(Given records begins)

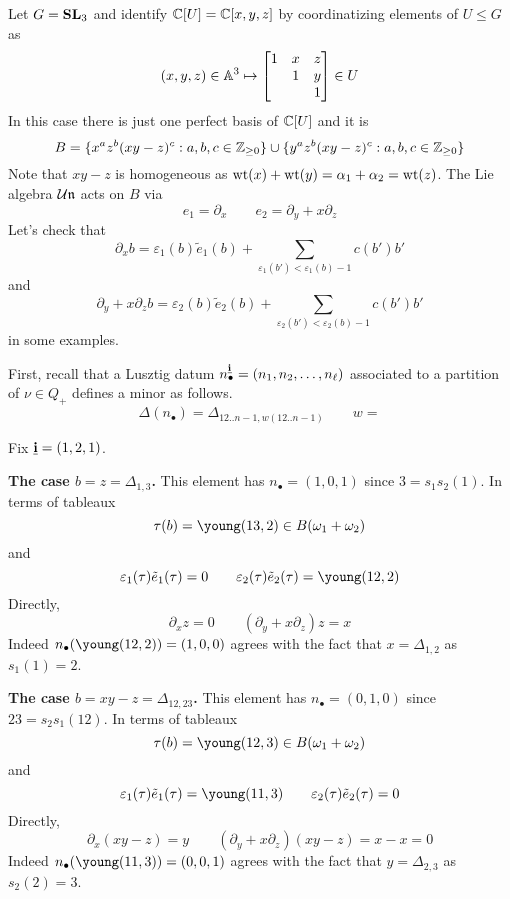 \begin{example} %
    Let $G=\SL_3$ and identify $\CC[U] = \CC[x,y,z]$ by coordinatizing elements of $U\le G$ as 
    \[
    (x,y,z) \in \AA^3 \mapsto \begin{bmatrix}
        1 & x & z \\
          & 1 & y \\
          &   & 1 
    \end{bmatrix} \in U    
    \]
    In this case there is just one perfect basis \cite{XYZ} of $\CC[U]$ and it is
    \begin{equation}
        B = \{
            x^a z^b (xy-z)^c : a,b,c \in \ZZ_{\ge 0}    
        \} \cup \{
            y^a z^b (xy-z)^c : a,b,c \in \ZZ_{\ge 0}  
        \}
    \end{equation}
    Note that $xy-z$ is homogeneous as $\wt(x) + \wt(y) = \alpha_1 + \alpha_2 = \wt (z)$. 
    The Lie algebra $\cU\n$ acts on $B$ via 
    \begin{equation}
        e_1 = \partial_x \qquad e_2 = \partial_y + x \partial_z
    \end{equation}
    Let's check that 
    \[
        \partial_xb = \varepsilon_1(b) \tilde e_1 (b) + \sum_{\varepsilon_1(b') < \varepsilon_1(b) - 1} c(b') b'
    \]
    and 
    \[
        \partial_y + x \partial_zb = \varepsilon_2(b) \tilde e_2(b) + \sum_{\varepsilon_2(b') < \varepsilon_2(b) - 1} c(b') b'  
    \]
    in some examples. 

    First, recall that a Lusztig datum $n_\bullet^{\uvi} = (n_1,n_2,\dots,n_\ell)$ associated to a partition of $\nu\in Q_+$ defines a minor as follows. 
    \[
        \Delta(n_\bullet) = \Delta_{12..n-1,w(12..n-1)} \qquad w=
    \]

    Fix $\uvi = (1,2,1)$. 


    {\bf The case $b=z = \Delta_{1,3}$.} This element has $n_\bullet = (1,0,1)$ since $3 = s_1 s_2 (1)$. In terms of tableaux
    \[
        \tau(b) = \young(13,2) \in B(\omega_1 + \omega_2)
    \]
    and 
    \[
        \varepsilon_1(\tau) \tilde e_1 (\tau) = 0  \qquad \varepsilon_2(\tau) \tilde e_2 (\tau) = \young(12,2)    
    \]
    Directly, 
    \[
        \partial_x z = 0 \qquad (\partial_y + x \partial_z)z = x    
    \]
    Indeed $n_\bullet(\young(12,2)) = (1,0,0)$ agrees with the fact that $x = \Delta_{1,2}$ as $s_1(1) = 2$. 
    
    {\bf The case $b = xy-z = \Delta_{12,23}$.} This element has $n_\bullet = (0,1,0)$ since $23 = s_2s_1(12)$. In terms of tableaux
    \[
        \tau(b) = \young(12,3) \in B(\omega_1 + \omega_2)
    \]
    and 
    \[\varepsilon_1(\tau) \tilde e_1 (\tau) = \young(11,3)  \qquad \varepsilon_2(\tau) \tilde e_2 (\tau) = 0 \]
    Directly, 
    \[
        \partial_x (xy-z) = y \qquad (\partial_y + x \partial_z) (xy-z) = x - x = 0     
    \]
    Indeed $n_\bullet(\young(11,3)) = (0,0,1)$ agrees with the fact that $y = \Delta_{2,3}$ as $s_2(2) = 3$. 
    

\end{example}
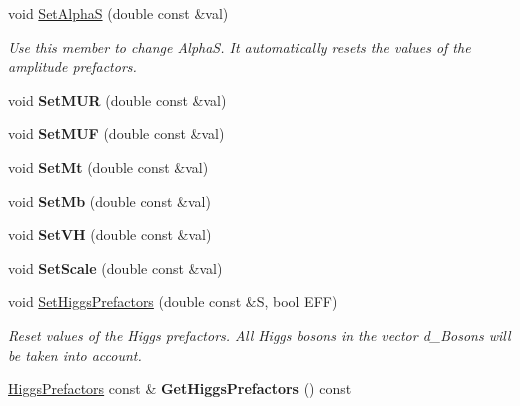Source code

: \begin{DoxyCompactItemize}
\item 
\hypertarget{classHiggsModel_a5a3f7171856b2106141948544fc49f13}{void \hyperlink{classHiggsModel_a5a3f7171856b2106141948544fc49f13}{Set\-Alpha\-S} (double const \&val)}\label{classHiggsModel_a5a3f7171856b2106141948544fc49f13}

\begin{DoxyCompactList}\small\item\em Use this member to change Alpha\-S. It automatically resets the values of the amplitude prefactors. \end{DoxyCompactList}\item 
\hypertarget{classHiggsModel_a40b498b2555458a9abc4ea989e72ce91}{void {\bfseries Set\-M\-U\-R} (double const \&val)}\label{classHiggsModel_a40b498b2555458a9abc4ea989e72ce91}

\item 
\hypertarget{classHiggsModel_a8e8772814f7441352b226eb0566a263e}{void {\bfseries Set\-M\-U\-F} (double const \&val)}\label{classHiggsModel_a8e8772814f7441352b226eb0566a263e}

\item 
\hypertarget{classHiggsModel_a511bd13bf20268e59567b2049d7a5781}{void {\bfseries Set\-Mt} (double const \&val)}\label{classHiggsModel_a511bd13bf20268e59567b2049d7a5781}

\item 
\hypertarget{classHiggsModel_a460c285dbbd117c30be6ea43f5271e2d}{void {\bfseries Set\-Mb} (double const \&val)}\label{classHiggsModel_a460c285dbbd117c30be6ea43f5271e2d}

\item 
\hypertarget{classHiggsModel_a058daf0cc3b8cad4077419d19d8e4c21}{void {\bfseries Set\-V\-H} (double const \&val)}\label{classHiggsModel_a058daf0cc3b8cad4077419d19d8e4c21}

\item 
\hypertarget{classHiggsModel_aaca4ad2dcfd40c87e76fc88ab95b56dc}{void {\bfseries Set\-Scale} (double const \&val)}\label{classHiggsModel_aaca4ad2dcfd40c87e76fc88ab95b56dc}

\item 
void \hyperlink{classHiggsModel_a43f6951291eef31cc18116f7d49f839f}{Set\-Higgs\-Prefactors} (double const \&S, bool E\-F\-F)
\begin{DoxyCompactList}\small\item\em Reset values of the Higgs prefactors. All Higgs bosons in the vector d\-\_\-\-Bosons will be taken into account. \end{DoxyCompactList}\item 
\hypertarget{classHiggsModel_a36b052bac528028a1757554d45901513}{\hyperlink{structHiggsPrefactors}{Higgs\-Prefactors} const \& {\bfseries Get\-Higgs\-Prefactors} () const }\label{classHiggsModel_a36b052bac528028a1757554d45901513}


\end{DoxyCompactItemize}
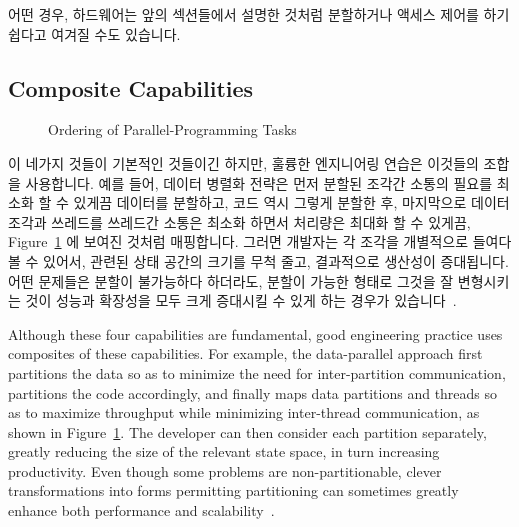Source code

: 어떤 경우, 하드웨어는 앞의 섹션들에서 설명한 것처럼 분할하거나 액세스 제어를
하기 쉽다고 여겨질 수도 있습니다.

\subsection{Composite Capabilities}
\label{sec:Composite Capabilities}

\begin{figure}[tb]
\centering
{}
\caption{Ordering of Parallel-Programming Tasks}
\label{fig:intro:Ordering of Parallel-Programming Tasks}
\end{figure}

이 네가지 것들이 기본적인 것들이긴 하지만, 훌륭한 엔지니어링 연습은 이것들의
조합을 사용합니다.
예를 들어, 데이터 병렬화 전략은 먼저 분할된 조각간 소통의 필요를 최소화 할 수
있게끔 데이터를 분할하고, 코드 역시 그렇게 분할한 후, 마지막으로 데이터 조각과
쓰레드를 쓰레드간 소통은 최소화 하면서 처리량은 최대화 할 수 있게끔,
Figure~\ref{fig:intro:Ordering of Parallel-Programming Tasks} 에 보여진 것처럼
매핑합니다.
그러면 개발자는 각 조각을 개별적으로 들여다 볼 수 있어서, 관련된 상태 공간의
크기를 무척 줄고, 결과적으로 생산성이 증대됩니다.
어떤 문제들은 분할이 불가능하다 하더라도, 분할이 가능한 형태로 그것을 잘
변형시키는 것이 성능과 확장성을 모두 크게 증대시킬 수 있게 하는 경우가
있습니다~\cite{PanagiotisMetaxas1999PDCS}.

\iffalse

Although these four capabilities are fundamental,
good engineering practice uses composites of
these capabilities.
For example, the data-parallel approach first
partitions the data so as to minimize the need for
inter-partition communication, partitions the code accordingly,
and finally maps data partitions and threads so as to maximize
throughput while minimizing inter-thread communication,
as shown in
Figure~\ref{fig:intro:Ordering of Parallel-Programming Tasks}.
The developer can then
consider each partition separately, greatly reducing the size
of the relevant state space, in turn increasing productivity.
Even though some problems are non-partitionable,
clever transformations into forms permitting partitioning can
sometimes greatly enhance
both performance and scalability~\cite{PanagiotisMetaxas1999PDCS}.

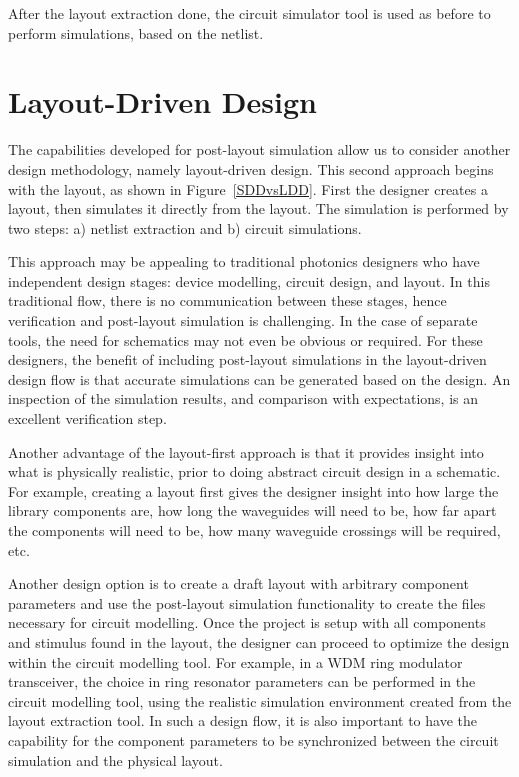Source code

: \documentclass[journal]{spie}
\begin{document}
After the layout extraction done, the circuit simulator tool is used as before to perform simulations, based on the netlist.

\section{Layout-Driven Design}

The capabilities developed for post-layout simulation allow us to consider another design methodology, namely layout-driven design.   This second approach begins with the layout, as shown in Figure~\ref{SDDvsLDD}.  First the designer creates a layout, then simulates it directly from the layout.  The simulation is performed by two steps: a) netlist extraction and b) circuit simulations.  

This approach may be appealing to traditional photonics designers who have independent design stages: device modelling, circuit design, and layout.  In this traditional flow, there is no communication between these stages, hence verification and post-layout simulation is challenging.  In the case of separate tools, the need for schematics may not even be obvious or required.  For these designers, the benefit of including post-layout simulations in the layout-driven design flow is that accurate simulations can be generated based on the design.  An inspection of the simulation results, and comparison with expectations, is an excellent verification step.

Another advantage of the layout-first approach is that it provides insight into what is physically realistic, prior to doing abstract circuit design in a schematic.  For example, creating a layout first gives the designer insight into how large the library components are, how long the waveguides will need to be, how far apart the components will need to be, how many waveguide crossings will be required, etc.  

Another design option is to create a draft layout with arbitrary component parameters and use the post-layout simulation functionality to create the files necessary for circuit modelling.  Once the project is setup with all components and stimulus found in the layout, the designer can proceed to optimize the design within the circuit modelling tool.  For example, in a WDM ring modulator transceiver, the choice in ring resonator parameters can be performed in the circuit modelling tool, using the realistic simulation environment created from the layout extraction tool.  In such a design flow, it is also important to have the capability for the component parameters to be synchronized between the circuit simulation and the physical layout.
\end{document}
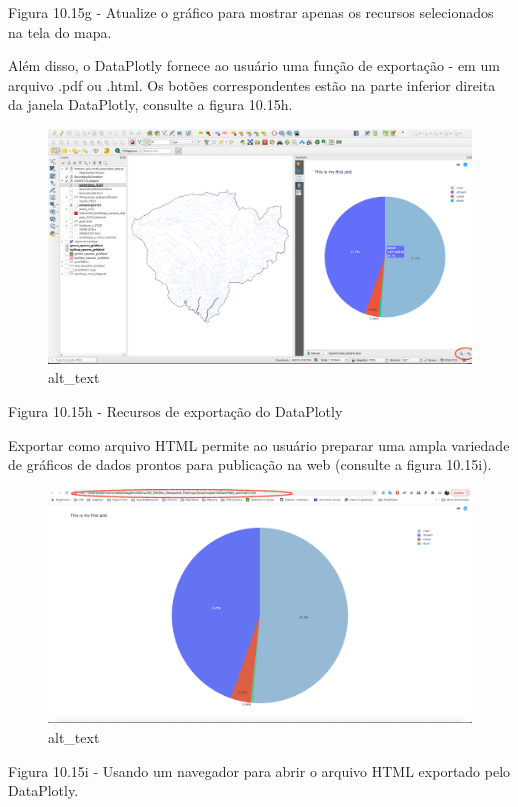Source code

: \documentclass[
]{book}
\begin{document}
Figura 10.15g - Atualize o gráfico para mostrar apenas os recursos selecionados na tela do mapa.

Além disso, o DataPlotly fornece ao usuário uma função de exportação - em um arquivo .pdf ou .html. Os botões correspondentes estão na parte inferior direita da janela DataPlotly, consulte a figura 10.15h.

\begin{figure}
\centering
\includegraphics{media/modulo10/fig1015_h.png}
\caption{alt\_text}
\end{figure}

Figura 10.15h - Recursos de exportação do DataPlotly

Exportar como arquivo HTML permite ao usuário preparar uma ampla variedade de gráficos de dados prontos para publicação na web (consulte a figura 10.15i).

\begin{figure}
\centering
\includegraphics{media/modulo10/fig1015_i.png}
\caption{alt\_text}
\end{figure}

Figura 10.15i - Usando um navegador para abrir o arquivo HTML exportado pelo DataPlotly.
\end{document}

(Given records ends)

Assigned task: All lines above containing the string "shown": copy each one.

Solution:
as shown in
The capabilities developed for post-layout simulation allow us to consider another design methodology, namely layout-driven design.   This second approach begins with the layout, as shown in Figure~\ref{SDDvsLDD}.  First the designer creates a layout, then simulates it directly from the layout.  The simulation is performed by two steps: a) netlist extraction and b) circuit simulations.  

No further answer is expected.